In Mateo Revillo’s work, the boundary between painting and architecture dissolves: the image expands beyond the pictorial surface and becomes an integral part of the space.

The modular organisation of the plaster panels in Etrusco – Campo, the lines and the colour backgrounds reveal the need for an architectural type of order, which Revillo contaminates: on the one hand, by using organic materials beeswax and shells – thus leading to the recovery of a primitive purity, evoking in the background a hectic, energetic and unfiltered world; on the other hand, by intervening on the pictorial surface with strongly violent gestures.

A profound material sensitivity coexists with an aptitude for gesture.

The works become an in-between place where lines of dialogue overlap and break through space-time barriers: the pictorial gesture opens up to instances from antiquity and primitive civilisations, bringing the idea of abstraction back to a human simplicity. The caracoles that furrow the smaller canvases are organic materialisation of this concept: things become abstract because they escape physical perception, the caracol overturns the order of things and presents a trompe l’oeil in reverse – it looks painted but it is not. Just as the works break down the boundary between painting and architecture, the caracoles, with their constant upward movement, erase the barrier that separates the world from the painting. 

S.T.

Lines, touches of colour and impetuous brushstrokes are the building blocks of Struan Teague’s abstraction. These elements harmonise in unpredictable compositions, creating a visual language that seems to emerge from perceptions at the edge of the rational.

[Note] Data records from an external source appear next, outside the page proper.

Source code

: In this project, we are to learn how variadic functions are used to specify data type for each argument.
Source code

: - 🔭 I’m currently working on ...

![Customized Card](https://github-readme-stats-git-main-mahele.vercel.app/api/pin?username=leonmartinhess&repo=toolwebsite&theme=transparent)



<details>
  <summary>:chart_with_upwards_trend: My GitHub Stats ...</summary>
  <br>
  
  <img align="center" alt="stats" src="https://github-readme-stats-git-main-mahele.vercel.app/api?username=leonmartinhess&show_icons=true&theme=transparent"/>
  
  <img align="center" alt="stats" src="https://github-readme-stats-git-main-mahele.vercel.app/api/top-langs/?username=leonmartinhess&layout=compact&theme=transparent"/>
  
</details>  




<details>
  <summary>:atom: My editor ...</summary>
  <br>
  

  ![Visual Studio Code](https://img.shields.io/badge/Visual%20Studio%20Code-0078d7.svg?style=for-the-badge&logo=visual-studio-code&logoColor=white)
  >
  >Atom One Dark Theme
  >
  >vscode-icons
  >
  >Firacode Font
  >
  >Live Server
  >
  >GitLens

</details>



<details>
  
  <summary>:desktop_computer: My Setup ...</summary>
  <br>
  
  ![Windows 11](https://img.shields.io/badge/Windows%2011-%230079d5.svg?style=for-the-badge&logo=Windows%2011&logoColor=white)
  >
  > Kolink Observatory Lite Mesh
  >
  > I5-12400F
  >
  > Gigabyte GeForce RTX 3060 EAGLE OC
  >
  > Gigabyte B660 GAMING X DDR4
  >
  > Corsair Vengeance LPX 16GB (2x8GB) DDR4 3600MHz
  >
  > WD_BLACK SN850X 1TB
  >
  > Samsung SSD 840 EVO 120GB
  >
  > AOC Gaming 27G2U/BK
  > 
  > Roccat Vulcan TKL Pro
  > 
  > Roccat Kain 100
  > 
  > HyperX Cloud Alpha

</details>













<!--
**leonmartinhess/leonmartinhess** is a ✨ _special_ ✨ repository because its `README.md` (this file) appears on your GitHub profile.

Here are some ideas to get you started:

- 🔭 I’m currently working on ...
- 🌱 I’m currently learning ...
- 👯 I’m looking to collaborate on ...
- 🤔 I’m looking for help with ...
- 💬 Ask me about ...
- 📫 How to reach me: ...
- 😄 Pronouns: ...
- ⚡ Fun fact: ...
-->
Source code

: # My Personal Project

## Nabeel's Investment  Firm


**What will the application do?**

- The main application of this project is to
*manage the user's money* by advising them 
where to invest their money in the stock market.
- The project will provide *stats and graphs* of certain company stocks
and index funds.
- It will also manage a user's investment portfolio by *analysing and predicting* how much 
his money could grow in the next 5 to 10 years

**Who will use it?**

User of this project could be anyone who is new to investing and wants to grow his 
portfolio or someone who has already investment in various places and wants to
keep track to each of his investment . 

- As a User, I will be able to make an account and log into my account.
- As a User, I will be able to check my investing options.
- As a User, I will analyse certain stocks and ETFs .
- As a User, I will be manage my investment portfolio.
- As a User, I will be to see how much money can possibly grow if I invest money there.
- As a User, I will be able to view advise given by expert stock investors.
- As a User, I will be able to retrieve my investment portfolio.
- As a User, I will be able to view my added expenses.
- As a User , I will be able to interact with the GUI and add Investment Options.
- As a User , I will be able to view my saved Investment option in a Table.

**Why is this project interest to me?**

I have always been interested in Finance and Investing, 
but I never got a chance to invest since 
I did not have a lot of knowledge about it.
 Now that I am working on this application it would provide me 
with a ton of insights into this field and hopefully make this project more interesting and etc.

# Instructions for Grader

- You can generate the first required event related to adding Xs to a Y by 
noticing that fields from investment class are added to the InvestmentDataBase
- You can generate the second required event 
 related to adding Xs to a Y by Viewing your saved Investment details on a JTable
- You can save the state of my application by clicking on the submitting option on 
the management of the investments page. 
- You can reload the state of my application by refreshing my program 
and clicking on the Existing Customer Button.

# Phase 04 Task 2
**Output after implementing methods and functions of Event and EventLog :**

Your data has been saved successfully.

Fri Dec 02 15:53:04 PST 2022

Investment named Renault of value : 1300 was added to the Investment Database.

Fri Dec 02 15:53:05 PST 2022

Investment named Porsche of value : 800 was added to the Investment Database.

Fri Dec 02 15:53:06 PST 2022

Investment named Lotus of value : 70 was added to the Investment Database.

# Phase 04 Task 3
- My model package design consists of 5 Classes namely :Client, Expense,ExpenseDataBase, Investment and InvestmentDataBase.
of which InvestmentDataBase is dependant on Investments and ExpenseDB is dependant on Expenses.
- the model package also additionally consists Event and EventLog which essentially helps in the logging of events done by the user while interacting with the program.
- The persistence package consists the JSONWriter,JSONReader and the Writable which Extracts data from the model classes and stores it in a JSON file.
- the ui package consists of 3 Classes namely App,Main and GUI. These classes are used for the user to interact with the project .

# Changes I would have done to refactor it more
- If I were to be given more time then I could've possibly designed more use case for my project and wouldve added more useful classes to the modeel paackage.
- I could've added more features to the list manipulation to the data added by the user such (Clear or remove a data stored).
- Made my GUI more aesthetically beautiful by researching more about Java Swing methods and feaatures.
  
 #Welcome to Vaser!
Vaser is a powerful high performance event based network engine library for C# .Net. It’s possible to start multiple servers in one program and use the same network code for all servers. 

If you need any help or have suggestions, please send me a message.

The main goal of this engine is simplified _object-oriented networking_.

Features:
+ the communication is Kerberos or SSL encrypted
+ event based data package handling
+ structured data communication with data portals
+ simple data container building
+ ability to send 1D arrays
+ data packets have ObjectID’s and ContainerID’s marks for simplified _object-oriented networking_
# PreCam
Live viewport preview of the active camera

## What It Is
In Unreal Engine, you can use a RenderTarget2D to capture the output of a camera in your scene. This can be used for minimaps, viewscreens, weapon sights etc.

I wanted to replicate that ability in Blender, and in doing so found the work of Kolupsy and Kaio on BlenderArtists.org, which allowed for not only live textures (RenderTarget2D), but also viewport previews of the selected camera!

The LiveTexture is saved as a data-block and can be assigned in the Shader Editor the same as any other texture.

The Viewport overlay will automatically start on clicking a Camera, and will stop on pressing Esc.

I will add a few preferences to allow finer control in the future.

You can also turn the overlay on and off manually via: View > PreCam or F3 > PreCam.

It is in the canvas that Teague performs the miracle of a deceptively abstract revelation: what instinctively appears as a mere sign, conceals within itself a reminiscence of the symbol. It is a desaturation in palette and form: the artist returns to a ground zero of painting. These gestures are notes: synthetic compositions of still lifes, sketches of real or imaginary architecture. But again: meta-painting, in that mimetic representation of the canvas that confuses the eye and the very perception of the division between the real and the image.

The gestural aggressiveness characterising works such as Unfinished Angle is balanced by the gentleness of the (false) voids created by the support: a narrative and a revelation that resist any form of dogmatism and rationalism.

A language far removed from normal written and verbal communication, in which violence and tranquillity form a harmonious, chimerical composition that calls for exploration and constant discovery of the connections and contradictions of contemporary painting.

The reading of the works remains slightly veiled by an aura of mystery, which keeps the poetic unfolding inexhaustible.

C.G.

In Callum Green’s research, the symbol remains a distant appanage that only finds space in fragments or phrases that can become the very titles of the works. The synthesis is extreme, everything is reduced to a balance of gesture and colour that supports the image.

It is a constant oscillation between the deliberate and the instinctive in infinite chromatic paths that Green’s works invite us to follow.

It is a journey: Curtain, which opens not only the reading of Green’s works, but the interpretation of the whole exhibition, like a curtain opening on a world without rules, where things that are impossible to narrate happen, is followed – by affinity and genesis – by And Lastly, and then, finally, by Night Grass.

It is as if the brush is still imbued with colour and movement, marking a continuous but imperceptible line of this discourse within a broader narrative.

The dynamism of the brushstrokes reveals a spontaneity that marks and outlines the structural and formal boundaries of the canvas, within which moments of gentle chaos occur. A struggle that reveals itself through subtle and continuous superimpositions, through material subtractions, until the creation of those dreamlike and fluid scenarios in which, on the rhapsodic notes of a primordial ballad, the last chimeras dance.